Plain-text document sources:
****************************************

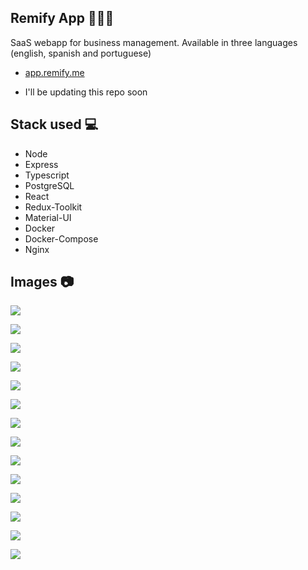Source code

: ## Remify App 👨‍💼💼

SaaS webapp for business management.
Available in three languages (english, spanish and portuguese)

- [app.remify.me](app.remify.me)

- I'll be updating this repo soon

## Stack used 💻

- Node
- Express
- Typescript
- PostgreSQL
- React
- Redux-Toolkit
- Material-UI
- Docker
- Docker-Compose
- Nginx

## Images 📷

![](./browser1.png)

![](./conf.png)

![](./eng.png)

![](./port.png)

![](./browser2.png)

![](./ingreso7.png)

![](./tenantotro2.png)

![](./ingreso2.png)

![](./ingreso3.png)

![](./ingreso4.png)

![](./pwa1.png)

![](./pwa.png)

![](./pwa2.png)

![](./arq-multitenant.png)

****************************************

Output these and nothing else: the lines from the one holding "- Redux-Toolkit" through the final line of the entries above, exactly as they appear.

• [Result of the task]
- Redux-Toolkit
- Material-UI
- Docker
- Docker-Compose
- Nginx

## Images 📷

![](./browser1.png)

![](./conf.png)

![](./eng.png)

![](./port.png)

![](./browser2.png)

![](./ingreso7.png)

![](./tenantotro2.png)

![](./ingreso2.png)

![](./ingreso3.png)

![](./ingreso4.png)

![](./pwa1.png)

![](./pwa.png)

![](./pwa2.png)

![](./arq-multitenant.png)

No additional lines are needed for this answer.